Problem description: Go through the data and report each line that holds the string "https".

Data shown:

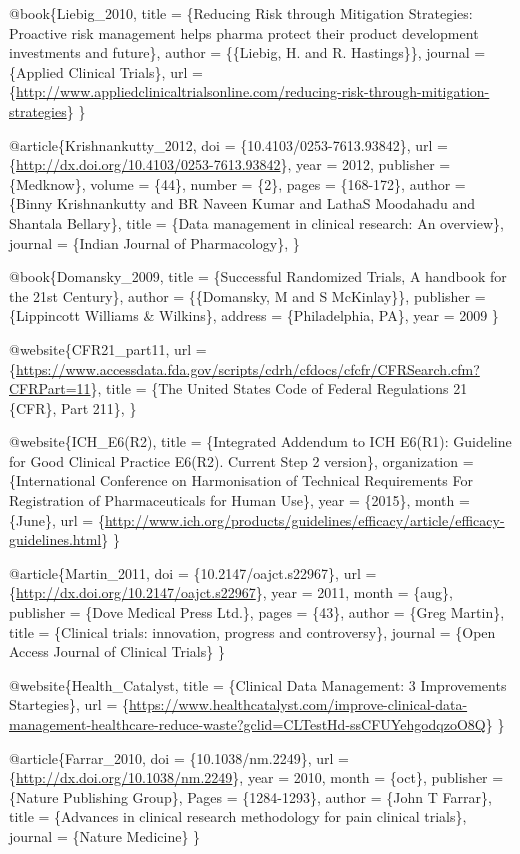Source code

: \documentclass[]{book}
\theoremstyle{definition}
\theoremstyle{definition}
\theoremstyle{definition}
\theoremstyle{remark}
\begin{document}
@book\{Liebig\_2010, title = \{Reducing Risk through Mitigation
Strategies: Proactive risk management helps pharma protect their product
development investments and future\}, author = \{\{Liebig, H. and R.
Hastings\}\}, journal = \{Applied Clinical Trials\}, url =
\{\url{http://www.appliedclinicaltrialsonline.com/reducing-risk-through-mitigation-strategies}\}
\}

@article\{Krishnankutty\_2012, doi = \{10.4103/0253-7613.93842\}, url =
\{\url{http://dx.doi.org/10.4103/0253-7613.93842}\}, year = 2012,
publisher = \{Medknow\}, volume = \{44\}, number = \{2\}, pages =
\{168-172\}, author = \{Binny Krishnankutty and BR Naveen Kumar and
LathaS Moodahadu and Shantala Bellary\}, title = \{Data management in
clinical research: An overview\}, journal = \{Indian Journal of
Pharmacology\}, \}

@book\{Domansky\_2009, title = \{Successful Randomized Trials, A
handbook for the 21st Century\}, author = \{\{Domansky, M and S
McKinlay\}\}, publisher = \{Lippincott Williams \& Wilkins\}, address =
\{Philadelphia, PA\}, year = 2009 \}

@website\{CFR21\_part11, url =
\{\url{https://www.accessdata.fda.gov/scripts/cdrh/cfdocs/cfcfr/CFRSearch.cfm?CFRPart=11}\},
title = \{The United States Code of Federal Regulations 21 \{CFR\}, Part
211\}, \}

@website\{ICH\_E6(R2), title = \{Integrated Addendum to ICH E6(R1):
Guideline for Good Clinical Practice E6(R2). Current Step 2 version\},
organization = \{International Conference on Harmonisation of Technical
Requirements For Registration of Pharmaceuticals for Human Use\}, year =
\{2015\}, month = \{June\}, url =
\{\url{http://www.ich.org/products/guidelines/efficacy/article/efficacy-guidelines.html}\}
\}

@article\{Martin\_2011, doi = \{10.2147/oajct.s22967\}, url =
\{\url{http://dx.doi.org/10.2147/oajct.s22967}\}, year = 2011, month =
\{aug\}, publisher = \{Dove Medical Press Ltd.\}, pages = \{43\}, author
= \{Greg Martin\}, title = \{Clinical trials: innovation, progress and
controversy\}, journal = \{Open Access Journal of Clinical Trials\} \}

@website\{Health\_Catalyst, title = \{Clinical Data Management: 3
Improvements Startegies\}, url =
\{\url{https://www.healthcatalyst.com/improve-clinical-data-management-healthcare-reduce-waste?gclid=CLTestHd-ssCFUYehgodqzoO8Q}\}
\}

@article\{Farrar\_2010, doi = \{10.1038/nm.2249\}, url =
\{\url{http://dx.doi.org/10.1038/nm.2249}\}, year = 2010, month =
\{oct\}, publisher = \{Nature Publishing Group\}, Pages = \{1284-1293\},
author = \{John T Farrar\}, title = \{Advances in clinical research
methodology for pain clinical trials\}, journal = \{Nature Medicine\} \}
\end{document}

Task result:
\{\url{https://www.accessdata.fda.gov/scripts/cdrh/cfdocs/cfcfr/CFRSearch.cfm?CFRPart=11}\},
\{\url{https://www.healthcatalyst.com/improve-clinical-data-management-healthcare-reduce-waste?gclid=CLTestHd-ssCFUYehgodqzoO8Q}\}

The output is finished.